I doubt they made their new model completely different from previous ones so it’s supposed be open source too, unless they found some juridical loophole lol
This is maybe a debatable claim, but I’ll contend that without the magnificent rebel who leaked the original LLaMA weights the last, what, 15 months would have gone completely differently.
The legislators and courts and lawyers will be years if not decades sorting all this out.
For now there seems to be a productive if slightly uneasy truce: outside of a few groups at a few firms, everyone seems to be maximizing for innovation and generally behaving under a positive sum expectation.
One imagines if some really cool tune of this model shows up as a magnet or even on huggingface, the courteous thing probably happened: Mistral was notified in advance and some mutually beneficial arrangement was agreed to in outline, maybe inked, maybe not.
I don’t work for Mistral, so that’s pure speculation, but the big company I spent most of my career at would have certainly said “can we hire this person? can we buy this company? can we collaborate with people who do awesome stuff with our stuff that we didn’t think of?”
The icky actors kind of dominate the headlines and I’m as guilty as anyone and guiltier than most of letting that be top of mind too often.
In the large this is really cool and kind of new.
I’m personally rather optimistic that we’re well past the point when outright piracy or flagrantly adversarial license violations are either necessary or useful.
To me this license seems like an invitation to build on Mistral’s work and approach them with the results, and given how well a posture of openness with some safeguards is working out for FAIR and the LLaMA group, that’s certainly the outcome I’d be hoping for in their position.
Maybe open AI was an unrealistic goal. Maybe AvailableAI is what we wind up with, and that wouldn’t be too bad.
If you want to live on the legal edge, it’s unclear whether there is any copyright in model weights (since they don’t have human authorship), so just wait for someone to post the weights someplace where you can get them without agreeing to the license.
So, it's almost entirely useless with that license, because the average pack of corpo beancounters will never let you use it over whatever Microsoft has already sold them.
They could potentially watermark the model in order to identify the output.

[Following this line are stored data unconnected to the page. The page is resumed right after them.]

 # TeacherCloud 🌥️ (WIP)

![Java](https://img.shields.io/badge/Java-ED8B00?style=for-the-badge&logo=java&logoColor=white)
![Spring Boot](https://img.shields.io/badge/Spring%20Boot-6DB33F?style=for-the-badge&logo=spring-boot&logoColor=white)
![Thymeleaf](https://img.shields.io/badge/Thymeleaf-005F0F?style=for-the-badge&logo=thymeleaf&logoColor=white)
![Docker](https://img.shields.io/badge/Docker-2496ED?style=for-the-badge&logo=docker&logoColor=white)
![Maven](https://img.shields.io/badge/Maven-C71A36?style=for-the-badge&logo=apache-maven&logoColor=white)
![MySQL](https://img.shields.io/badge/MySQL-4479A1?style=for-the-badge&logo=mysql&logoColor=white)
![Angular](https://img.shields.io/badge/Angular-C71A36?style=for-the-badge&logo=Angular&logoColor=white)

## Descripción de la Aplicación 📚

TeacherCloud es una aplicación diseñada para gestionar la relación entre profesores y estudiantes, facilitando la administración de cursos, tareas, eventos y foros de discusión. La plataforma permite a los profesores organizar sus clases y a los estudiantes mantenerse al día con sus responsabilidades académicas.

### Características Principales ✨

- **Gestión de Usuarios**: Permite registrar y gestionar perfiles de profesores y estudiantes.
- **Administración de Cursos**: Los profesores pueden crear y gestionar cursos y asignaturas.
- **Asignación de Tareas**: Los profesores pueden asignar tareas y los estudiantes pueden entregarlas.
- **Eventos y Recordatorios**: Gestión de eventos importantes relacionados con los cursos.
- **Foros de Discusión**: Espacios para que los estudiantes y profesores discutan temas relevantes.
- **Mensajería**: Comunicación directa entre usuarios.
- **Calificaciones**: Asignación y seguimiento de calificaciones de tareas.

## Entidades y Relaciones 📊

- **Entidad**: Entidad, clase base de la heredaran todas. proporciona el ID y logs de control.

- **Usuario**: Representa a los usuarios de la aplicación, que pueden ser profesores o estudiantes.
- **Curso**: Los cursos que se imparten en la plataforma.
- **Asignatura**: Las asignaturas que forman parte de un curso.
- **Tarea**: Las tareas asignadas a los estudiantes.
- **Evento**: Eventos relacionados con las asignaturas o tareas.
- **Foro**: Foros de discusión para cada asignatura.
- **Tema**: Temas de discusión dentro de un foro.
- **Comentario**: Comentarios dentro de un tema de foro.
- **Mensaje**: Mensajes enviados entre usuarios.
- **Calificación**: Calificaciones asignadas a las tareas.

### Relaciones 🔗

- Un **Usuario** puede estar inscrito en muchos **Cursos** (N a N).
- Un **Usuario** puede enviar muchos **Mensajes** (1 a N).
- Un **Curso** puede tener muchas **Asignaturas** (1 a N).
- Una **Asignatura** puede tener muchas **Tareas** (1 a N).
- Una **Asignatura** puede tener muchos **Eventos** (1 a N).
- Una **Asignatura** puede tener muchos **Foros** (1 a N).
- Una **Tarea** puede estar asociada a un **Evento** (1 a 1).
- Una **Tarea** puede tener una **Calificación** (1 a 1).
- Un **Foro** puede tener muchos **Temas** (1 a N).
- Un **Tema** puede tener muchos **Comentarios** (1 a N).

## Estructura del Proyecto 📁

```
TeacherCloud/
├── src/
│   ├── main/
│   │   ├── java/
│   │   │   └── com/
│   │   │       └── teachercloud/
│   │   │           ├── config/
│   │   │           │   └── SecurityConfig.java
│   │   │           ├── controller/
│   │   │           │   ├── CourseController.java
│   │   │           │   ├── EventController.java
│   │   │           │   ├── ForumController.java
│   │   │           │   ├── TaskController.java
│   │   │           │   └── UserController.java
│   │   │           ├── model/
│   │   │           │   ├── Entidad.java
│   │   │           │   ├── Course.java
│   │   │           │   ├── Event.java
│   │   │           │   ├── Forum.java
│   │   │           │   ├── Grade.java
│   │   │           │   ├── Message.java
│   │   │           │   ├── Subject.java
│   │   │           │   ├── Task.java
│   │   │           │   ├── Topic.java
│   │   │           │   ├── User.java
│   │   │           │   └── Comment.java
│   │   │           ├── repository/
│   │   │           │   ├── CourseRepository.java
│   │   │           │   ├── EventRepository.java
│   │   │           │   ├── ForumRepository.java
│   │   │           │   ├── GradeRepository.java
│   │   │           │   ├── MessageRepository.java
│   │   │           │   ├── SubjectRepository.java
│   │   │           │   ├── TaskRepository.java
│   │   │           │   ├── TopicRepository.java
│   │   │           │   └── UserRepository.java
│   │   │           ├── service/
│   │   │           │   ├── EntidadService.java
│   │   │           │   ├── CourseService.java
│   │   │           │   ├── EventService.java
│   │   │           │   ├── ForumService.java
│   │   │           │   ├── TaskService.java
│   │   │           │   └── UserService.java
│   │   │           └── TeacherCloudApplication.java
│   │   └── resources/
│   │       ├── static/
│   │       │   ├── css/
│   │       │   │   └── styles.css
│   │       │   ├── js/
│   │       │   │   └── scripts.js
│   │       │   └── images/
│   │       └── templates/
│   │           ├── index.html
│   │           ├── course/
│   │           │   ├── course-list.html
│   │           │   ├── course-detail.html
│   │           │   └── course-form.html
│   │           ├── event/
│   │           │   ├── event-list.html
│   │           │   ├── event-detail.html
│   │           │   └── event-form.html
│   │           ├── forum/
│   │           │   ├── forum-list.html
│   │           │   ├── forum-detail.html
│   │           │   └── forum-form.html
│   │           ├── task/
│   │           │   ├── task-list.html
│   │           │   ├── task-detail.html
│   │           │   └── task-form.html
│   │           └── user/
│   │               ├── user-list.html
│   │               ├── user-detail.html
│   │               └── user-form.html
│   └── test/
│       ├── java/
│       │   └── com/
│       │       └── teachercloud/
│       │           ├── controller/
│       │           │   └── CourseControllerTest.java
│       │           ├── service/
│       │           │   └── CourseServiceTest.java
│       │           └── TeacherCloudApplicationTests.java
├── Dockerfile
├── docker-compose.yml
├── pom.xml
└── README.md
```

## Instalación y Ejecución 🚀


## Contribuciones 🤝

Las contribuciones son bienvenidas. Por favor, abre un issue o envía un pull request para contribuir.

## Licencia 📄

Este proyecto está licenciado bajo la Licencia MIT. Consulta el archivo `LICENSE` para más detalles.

There are techniques for doing that, for example by randomly assigning token into groups A and B, group A probability is increased over group B, if group A is over-represented, chances are that that the output comes from the watermarked model.
How effective these techniques are and how acceptable as a proof it is is yet to be defined.
I don't think it is the case here, they probably don't really care, and watermarking has a cost.
There seems to be an exclusion for using the code outputs as part of "development". But wait! It also prohibits "any internal usage by employees in the context of the company's business activities". However you interpret these clauses, this puts their claims and comparisons on completely unequal ground. They only compare to other open-weight models, not GPT-4 or Opus, but a normal company or individual can do whatever they want with the Llama weights and outputs. LangChain? "Your favourite coding and building environment"? Who cares? It seems you're not allowed to integrate this with anything else and show it to anyone, even as an art project.